**TASK REQUIREMENTS**
From the line containing "- **Audio Tools**: Add" down to the final line of the entries below, restate each line word for word and add nothing.

**LISTED ENTRIES**
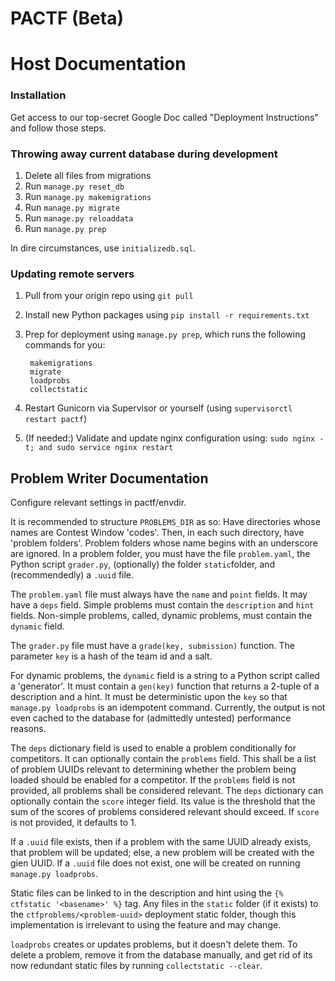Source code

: # PACTF (Beta)

# Host Documentation

### Installation

Get access to our top-secret Google Doc called "Deployment Instructions" and follow those steps.


### Throwing away current database during development

1. Delete all files from migrations
1. Run `manage.py reset_db`
1. Run `manage.py makemigrations`
1. Run `manage.py migrate`
1. Run `manage.py reloaddata`
1. Run `manage.py prep`

In dire circumstances, use `initializedb.sql`.


### Updating remote servers

1. Pull from your origin repo using `git pull`
1. Install new Python packages using `pip install -r requirements.txt`
1. Prep for deployment using `manage.py prep`, which runs the following commands for you:

        makemigrations
        migrate
        loadprobs
        collectstatic
    
1. Restart Gunicorn via Supervisor or yourself (using `supervisorctl restart pactf`)
1. (If needed:) Validate and update nginx configuration using: `sudo nginx -t; and sudo service nginx restart`


## Problem Writer Documentation

Configure relevant settings in pactf/envdir.

It is recommended to structure `PROBLEMS_DIR` as so: Have directories whose names are Contest Window 'codes'. Then, in each such directory, have 'problem folders'.  Problem folders whose name begins with an underscore are ignored. In a problem folder, you must have the file `problem.yaml`, the Python script `grader.py`, (optionally) the folder `static`folder, and (recommendedly) a `.uuid` file.

The `problem.yaml` file must always have the `name` and `point` fields. It may have a `deps` field. Simple problems must contain the `description` and `hint` fields. Non-simple problems, called, dynamic problems, must contain the `dynamic` field.

The `grader.py` file must have a `grade(key, submission)` function. The parameter `key` is a hash of the team id and a salt.

For dynamic problems, the `dynamic` field is a string to a Python script called a 'generator'. It must contain a `gen(key)` function that returns a 2-tuple of a description and a hint. It must be deterministic upon the `key` so that `manage.py loadprobs` is an idempotent command. Currently, the output is not even cached to the database for (admittedly untested) performance reasons.

The `deps` dictionary field is used to enable a problem conditionally for competitors. It can optionally contain the `problems` field. This shall be a list of problem UUIDs relevant to determining whether the problem being loaded should be enabled for a competitor. If the `problems` field is not provided, all problems shall be considered relevant. The `deps` dictionary can optionally contain the `score` integer field. Its value is the threshold that the sum of the scores of problems considered relevant should exceed. If `score` is not provided, it defaults to 1. 

If a `.uuid` file exists, then if a problem with the same UUID already exists, that problem will be updated; else, a new problem will be created with the gien UUID. If a `.uuid` file does not exist, one will be created on running `manage.py loadprobs`.

Static files can be linked to in the description and hint using the `{% ctfstatic '<basename>' %}` tag. Any files in the `static` folder (if it exists) to the `ctfproblems/<problem-uuid>` deployment static folder, though this implementation is irrelevant to using the feature and may change.

`loadprobs` creates or updates problems, but it doesn't delete them. To delete a problem, remove it from the database manually, and get rid of its now redundant static files by running `collectstatic --clear`. 
 
 
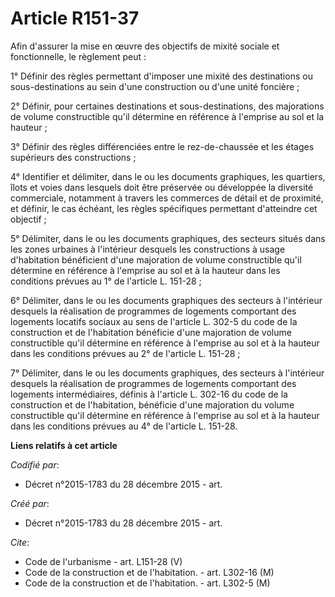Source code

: # Article R151-37

Afin d'assurer la mise en œuvre des objectifs de mixité sociale et fonctionnelle, le règlement peut : 

1° Définir des règles permettant d'imposer une mixité des destinations ou sous-destinations au sein d'une construction ou
d'une unité foncière ; 

2° Définir, pour certaines destinations et sous-destinations, des majorations de volume constructible qu'il détermine en
référence à l'emprise au sol et la hauteur ; 

3° Définir des règles différenciées entre le rez-de-chaussée et les étages supérieurs des constructions ; 

4° Identifier et délimiter, dans le ou les documents graphiques, les quartiers, îlots et voies dans lesquels doit être
préservée ou développée la diversité commerciale, notamment à travers les commerces de détail et de proximité, et définir, le
cas échéant, les règles spécifiques permettant d'atteindre cet objectif ; 

5° Délimiter, dans le ou les documents graphiques, des secteurs situés dans les zones urbaines à l'intérieur desquels les
constructions à usage d'habitation bénéficient d'une majoration de volume constructible qu'il détermine en référence à
l'emprise au sol et à la hauteur dans les conditions prévues au 1° de l'article L. 151-28 ; 

6° Délimiter, dans le ou les documents graphiques des secteurs à l'intérieur desquels la réalisation de programmes de
logements comportant des logements locatifs sociaux au sens de l'article L. 302-5 du code de la construction et de
l'habitation bénéficie d'une majoration de volume constructible qu'il détermine en référence à l'emprise au sol et à la
hauteur dans les conditions prévues au 2° de l'article L. 151-28 ; 

7° Délimiter, dans le ou les documents graphiques, des secteurs à l'intérieur desquels la réalisation de programmes de
logements comportant des logements intermédiaires, définis à l'article L. 302-16 du code de la construction et de
l'habitation, bénéficie d'une majoration du volume constructible qu'il détermine en référence à l'emprise au sol et à la
hauteur dans les conditions prévues au 4° de l'article L. 151-28.

**Liens relatifs à cet article**

_Codifié par_:

  - Décret n°2015-1783 du 28 décembre 2015 - art.

_Créé par_:

  - Décret n°2015-1783 du 28 décembre 2015 - art.

_Cite_:

  - Code de l'urbanisme - art. L151-28 (V)
  - Code de la construction et de l'habitation. - art. L302-16 (M)
  - Code de la construction et de l'habitation. - art. L302-5 (M)
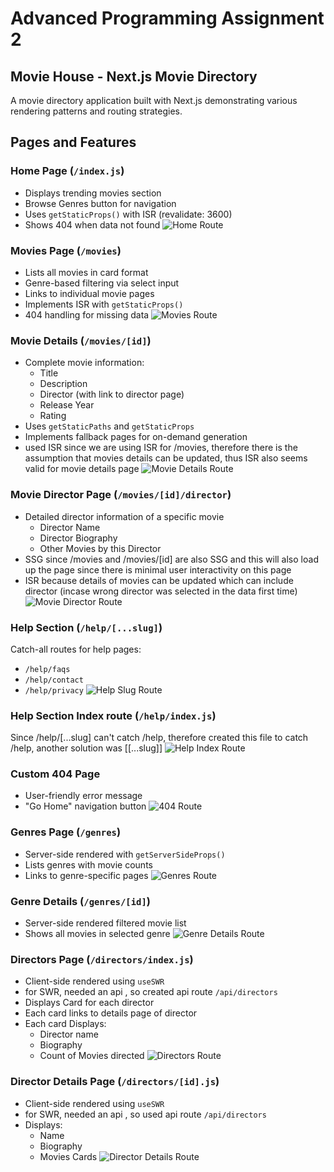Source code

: # Advanced Programming Assignment 2
## Movie House - Next.js Movie Directory

A movie directory application built with Next.js demonstrating various rendering patterns and routing strategies.

## Pages and Features

### Home Page (`/index.js`)
- Displays trending movies section
- Browse Genres button for navigation
- Uses `getStaticProps()` with ISR (revalidate: 3600)
- Shows 404 when data not found
![Home Route](readme_screenshots/home.png)


### Movies Page (`/movies`)
- Lists all movies in card format
- Genre-based filtering via select input
- Links to individual movie pages
- Implements ISR with `getStaticProps()`
- 404 handling for missing data
![Movies Route](readme_screenshots/movies.png)


### Movie Details (`/movies/[id]`)
- Complete movie information:
  - Title
  - Description  
  - Director (with link to director page)
  - Release Year
  - Rating
- Uses `getStaticPaths` and `getStaticProps`
- Implements fallback pages for on-demand generation
- used ISR since we are using ISR for /movies, therefore there is the assumption that movies details can be updated, thus ISR also seems valid for movie details page
![Movie Details Route](readme_screenshots/movie_details.png)

### Movie Director Page (`/movies/[id]/director`) 
- Detailed director information of a specific movie
  - Director Name
  - Director Biography
  - Other Movies by this Director
- SSG since /movies and /movies/[id] are also SSG and this will also load up the page since there is minimal user interactivity on this page
- ISR because details of movies can be updated which can include director (incase wrong director was selected in the data first time)
![Movie Director Route](readme_screenshots/movie_director.png)

### Help Section (`/help/[...slug]`)
Catch-all routes for help pages:
- `/help/faqs`  
- `/help/contact`
- `/help/privacy`
![Help Slug Route](readme_screenshots/help_slug.png)

### Help Section Index route (`/help/index.js`)
Since /help/[...slug] can't catch /help, therefore created this file to catch /help, another solution was [[...slug]]
![Help Index Route](readme_screenshots/help.png)

### Custom 404 Page
- User-friendly error message
- "Go Home" navigation button
![404 Route](readme_screenshots/404.png)

### Genres Page (`/genres`)
- Server-side rendered with `getServerSideProps()`
- Lists genres with movie counts
- Links to genre-specific pages
![Genres Route](readme_screenshots/genres.png)

### Genre Details (`/genres/[id]`)
- Server-side rendered filtered movie list
- Shows all movies in selected genre
![Genre Details Route](readme_screenshots/genre_details.png)

### Directors Page (`/directors/index.js`)
- Client-side rendered using `useSWR`
- for SWR, needed an api , so created api route `/api/directors`
- Displays Card for each director
- Each card links to details page of director
- Each card Displays:
  - Director name
  - Biography
  - Count of Movies directed
![Directors Route](readme_screenshots/directors.png)

### Director Details Page (`/directors/[id].js`)
- Client-side rendered using `useSWR`
- for SWR, needed an api , so used api route `/api/directors`
- Displays:
  - Name
  - Biography
  - Movies Cards
![Director Details Route](readme_screenshots/director_details.png)
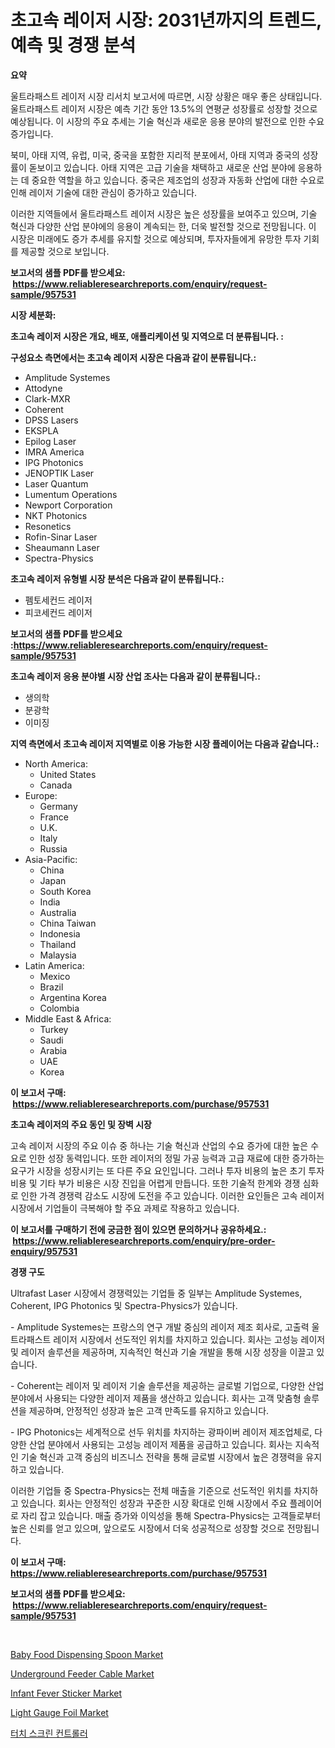<p><h1>초고속 레이저 시장: 2031년까지의 트렌드, 예측 및 경쟁 분석</h1></p><p><strong>요약</strong></p>
<p><p>울트라패스트 레이저 시장 리서치 보고서에 따르면, 시장 상황은 매우 좋은 상태입니다. 울트라패스트 레이저 시장은 예측 기간 동안 13.5%의 연평균 성장률로 성장할 것으로 예상됩니다. 이 시장의 주요 추세는 기술 혁신과 새로운 응용 분야의 발전으로 인한 수요 증가입니다. </p><p>북미, 아태 지역, 유럽, 미국, 중국을 포함한 지리적 분포에서, 아태 지역과 중국의 성장률이 돋보이고 있습니다. 아태 지역은 고급 기술을 채택하고 새로운 산업 분야에 응용하는 데 중요한 역할을 하고 있습니다. 중국은 제조업의 성장과 자동화 산업에 대한 수요로 인해 레이저 기술에 대한 관심이 증가하고 있습니다. </p><p>이러한 지역들에서 울트라패스트 레이저 시장은 높은 성장률을 보여주고 있으며, 기술 혁신과 다양한 산업 분야에의 응용이 계속되는 한, 더욱 발전할 것으로 전망됩니다. 이 시장은 미래에도 증가 추세를 유지할 것으로 예상되며, 투자자들에게 유망한 투자 기회를 제공할 것으로 보입니다.</p></p>
<p><strong>보고서의 샘플 PDF를 받으세요: &nbsp;<a href="https://www.reliableresearchreports.com/enquiry/request-sample/957531">https://www.reliableresearchreports.com/enquiry/request-sample/957531</a></strong></p>
<p><strong>시장 세분화:</strong></p>
<p><strong> 초고속 레이저 시장은 개요, 배포, 애플리케이션 및 지역으로 더 분류됩니다. :</strong></p>
<p><strong>구성요소 측면에서는 초고속 레이저 시장은 다음과 같이 분류됩니다.:</strong></p>
<p><ul><li>Amplitude Systemes</li><li>Attodyne</li><li>Clark-MXR</li><li>Coherent</li><li>DPSS Lasers</li><li>EKSPLA</li><li>Epilog Laser</li><li>IMRA America</li><li>IPG Photonics</li><li>JENOPTIK Laser</li><li>Laser Quantum</li><li>Lumentum Operations</li><li>Newport Corporation</li><li>NKT Photonics</li><li>Resonetics</li><li>Rofin-Sinar Laser</li><li>Sheaumann Laser</li><li>Spectra-Physics</li></ul></p>
<p><strong> 초고속 레이저 유형별 시장 분석은 다음과 같이 분류됩니다.:</strong></p>
<p><ul><li>펨토세컨드 레이저</li><li>피코세컨드 레이저</li></ul></p>
<p><strong>보고서의 샘플 PDF를 받으세요 :<a href="https://www.reliableresearchreports.com/enquiry/request-sample/957531">https://www.reliableresearchreports.com/enquiry/request-sample/957531</a></strong></p>
<p><strong> 초고속 레이저 응용 분야별 시장 산업 조사는 다음과 같이 분류됩니다.:</strong></p>
<p><ul><li>생의학</li><li>분광학</li><li>이미징</li></ul></p>
<p><strong>지역 측면에서 초고속 레이저 지역별로 이용 가능한 시장 플레이어는 다음과 같습니다.:</strong></p>
<p><ul>
    <li>
        North America:
        <ul>
            <li>United States</li>
            <li>Canada</li>
        </ul>
    </li>
    <li>
        Europe:
        <ul>
            <li>Germany</li>
            <li>France</li>
            <li>U.K.</li>
            <li>Italy</li>
            <li>Russia</li>
        </ul>
    </li>
    <li>
        Asia-Pacific:
        <ul>
            <li>China</li>
            <li>Japan</li>
            <li>South Korea</li>
            <li>India</li>
            <li>Australia</li>
            <li>China Taiwan</li>
            <li>Indonesia</li>
            <li>Thailand</li>
            <li>Malaysia</li>
        </ul>
    </li>
    <li>
        Latin America:
        <ul>
            <li>Mexico</li>
            <li>Brazil</li>
            <li>Argentina Korea</li>
            <li>Colombia</li>
        </ul>
    </li>
    <li>
        Middle East & Africa:
        <ul>
            <li>Turkey</li>
            <li>Saudi</li>
            <li>Arabia</li>
            <li>UAE</li>
            <li>Korea</li>
        </ul>
    </li>
    </ul></p>
<p><strong>이 보고서 구매: &nbsp;<a href="https://www.reliableresearchreports.com/purchase/957531">https://www.reliableresearchreports.com/purchase/957531</a></strong></p>
<p><strong>초고속 레이저의 주요 동인 및 장벽 시장</strong></p>
<p><p>고속 레이저 시장의 주요 이슈 중 하나는 기술 혁신과 산업의 수요 증가에 대한 높은 수요로 인한 성장 동력입니다. 또한 레이저의 정밀 가공 능력과 고급 재료에 대한 증가하는 요구가 시장을 성장시키는 또 다른 주요 요인입니다. 그러나 투자 비용의 높은 초기 투자 비용 및 기타 부가 비용은 시장 진입을 어렵게 만듭니다. 또한 기술적 한계와 경쟁 심화로 인한 가격 경쟁력 감소도 시장에 도전을 주고 있습니다. 이러한 요인들은 고속 레이저 시장에서 기업들이 극복해야 할 주요 과제로 작용하고 있습니다.</p></p>
<p><strong>이 보고서를 구매하기 전에 궁금한 점이 있으면 문의하거나 공유하세요.: &nbsp;<a href="https://www.reliableresearchreports.com/enquiry/pre-order-enquiry/957531">https://www.reliableresearchreports.com/enquiry/pre-order-enquiry/957531</a></strong></p>
<p><strong>경쟁 구도</strong></p>
<p><p>Ultrafast Laser 시장에서 경쟁력있는 기업들 중 일부는 Amplitude Systemes, Coherent, IPG Photonics 및 Spectra-Physics가 있습니다.</p><p>- Amplitude Systemes는 프랑스의 연구 개발 중심의 레이저 제조 회사로, 고출력 울트라패스트 레이저 시장에서 선도적인 위치를 차지하고 있습니다. 회사는 고성능 레이저 및 레이저 솔루션을 제공하며, 지속적인 혁신과 기술 개발을 통해 시장 성장을 이끌고 있습니다.</p><p>- Coherent는 레이저 및 레이저 기술 솔루션을 제공하는 글로벌 기업으로, 다양한 산업 분야에서 사용되는 다양한 레이저 제품을 생산하고 있습니다. 회사는 고객 맞춤형 솔루션을 제공하며, 안정적인 성장과 높은 고객 만족도를 유지하고 있습니다.</p><p>- IPG Photonics는 세계적으로 선두 위치를 차지하는 광파이버 레이저 제조업체로, 다양한 산업 분야에서 사용되는 고성능 레이저 제품을 공급하고 있습니다. 회사는 지속적인 기술 혁신과 고객 중심의 비즈니스 전략을 통해 글로벌 시장에서 높은 경쟁력을 유지하고 있습니다.</p><p>이러한 기업들 중 Spectra-Physics는 전체 매출을 기준으로 선도적인 위치를 차지하고 있습니다. 회사는 안정적인 성장과 꾸준한 시장 확대로 인해 시장에서 주요 플레이어로 자리 잡고 있습니다. 매출 증가와 이익성을 통해 Spectra-Physics는 고객들로부터 높은 신뢰를 얻고 있으며, 앞으로도 시장에서 더욱 성공적으로 성장할 것으로 전망됩니다.</p></p>
<p><strong>이 보고서 구매: &nbsp; <a href="https://www.reliableresearchreports.com/purchase/957531">https://www.reliableresearchreports.com/purchase/957531</a></strong></p>
<p><strong>보고서의 샘플 PDF를 받으세요: &nbsp;<a href="https://www.reliableresearchreports.com/enquiry/request-sample/957531">https://www.reliableresearchreports.com/enquiry/request-sample/957531</a></strong><strong></strong></p>
<p>&nbsp;</p>
<p><p><a href="https://issuu.com/reportprime-2/docs/baby-food-dispensing-spoon-market-size-2030.pptx">Baby Food Dispensing Spoon Market</a></p><p><a href="https://github.com/irfadac/Market-Research-Report-List-2/blob/main/underground-feeder-cable-market.md">Underground Feeder Cable Market</a></p><p><a href="https://issuu.com/reportprime-2/docs/infant-fever-sticker-market-size-2030.pptx">Infant Fever Sticker Market</a></p><p><a href="https://github.com/ashepherd82/Market-Research-Report-List-3/blob/main/light-gauge-foil-market.md">Light Gauge Foil Market</a></p><p><a href="https://github.com/lkwggful07722/Market-Research-Report-List-1/blob/main/7015172192545.md">터치 스크린 컨트롤러</a></p></p>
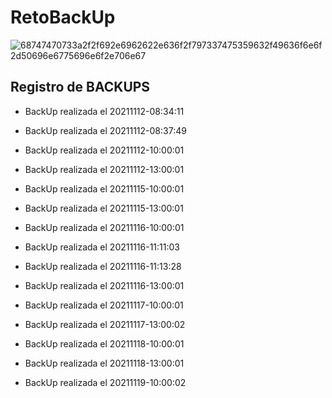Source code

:# RetoBackUp

![68747470733a2f2f692e6962622e636f2f797337475359632f49636f6e6f2d50696e6775696e6f2e706e67](https://user-images.githubusercontent.com/57062736/141106661-73fe088a-12ee-4b4b-98b4-03d5926460bf.png)

## Registro de BACKUPS
- BackUp realizada el 20211112-08:34:11

- BackUp realizada el 20211112-08:37:49

- BackUp realizada el 20211112-10:00:01

- BackUp realizada el 20211112-13:00:01

- BackUp realizada el 20211115-10:00:01

- BackUp realizada el 20211115-13:00:01

- BackUp realizada el 20211116-10:00:01

- BackUp realizada el 20211116-11:11:03

- BackUp realizada el 20211116-11:13:28

- BackUp realizada el 20211116-13:00:01

- BackUp realizada el 20211117-10:00:01

- BackUp realizada el 20211117-13:00:02

- BackUp realizada el 20211118-10:00:01

- BackUp realizada el 20211118-13:00:01

- BackUp realizada el 20211119-10:00:02

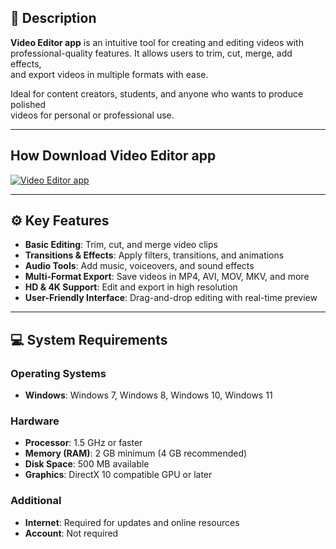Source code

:## 📖 Description
**Video Editor app** is an intuitive tool for creating and editing videos with  
professional-quality features. It allows users to trim, cut, merge, add effects,  
and export videos in multiple formats with ease.  

Ideal for content creators, students, and anyone who wants to produce polished  
videos for personal or professional use.  

---

## How Download Video Editor app

[![Video Editor app](https://img.shields.io/badge/Download-latest-brightgreen?style=for-the-badge)](https://softtouch.sbs/)

---

## ⚙️ Key Features
- **Basic Editing**: Trim, cut, and merge video clips  
- **Transitions & Effects**: Apply filters, transitions, and animations  
- **Audio Tools**: Add music, voiceovers, and sound effects  
- **Multi-Format Export**: Save videos in MP4, AVI, MOV, MKV, and more  
- **HD & 4K Support**: Edit and export in high resolution  
- **User-Friendly Interface**: Drag-and-drop editing with real-time preview  

---

## 💻 System Requirements

### Operating Systems
- **Windows**: Windows 7, Windows 8, Windows 10, Windows 11  

### Hardware
- **Processor**: 1.5 GHz or faster  
- **Memory (RAM)**: 2 GB minimum (4 GB recommended)  
- **Disk Space**: 500 MB available  
- **Graphics**: DirectX 10 compatible GPU or later  

### Additional
- **Internet**: Required for updates and online resources  
- **Account**: Not required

**WRITTEN REPLY**
- **Audio Tools**: Add music, voiceovers, and sound effects  
- **Multi-Format Export**: Save videos in MP4, AVI, MOV, MKV, and more  
- **HD & 4K Support**: Edit and export in high resolution  
- **User-Friendly Interface**: Drag-and-drop editing with real-time preview  

---

## 💻 System Requirements

### Operating Systems
- **Windows**: Windows 7, Windows 8, Windows 10, Windows 11  

### Hardware
- **Processor**: 1.5 GHz or faster  
- **Memory (RAM)**: 2 GB minimum (4 GB recommended)  
- **Disk Space**: 500 MB available  
- **Graphics**: DirectX 10 compatible GPU or later  

### Additional
- **Internet**: Required for updates and online resources  
- **Account**: Not required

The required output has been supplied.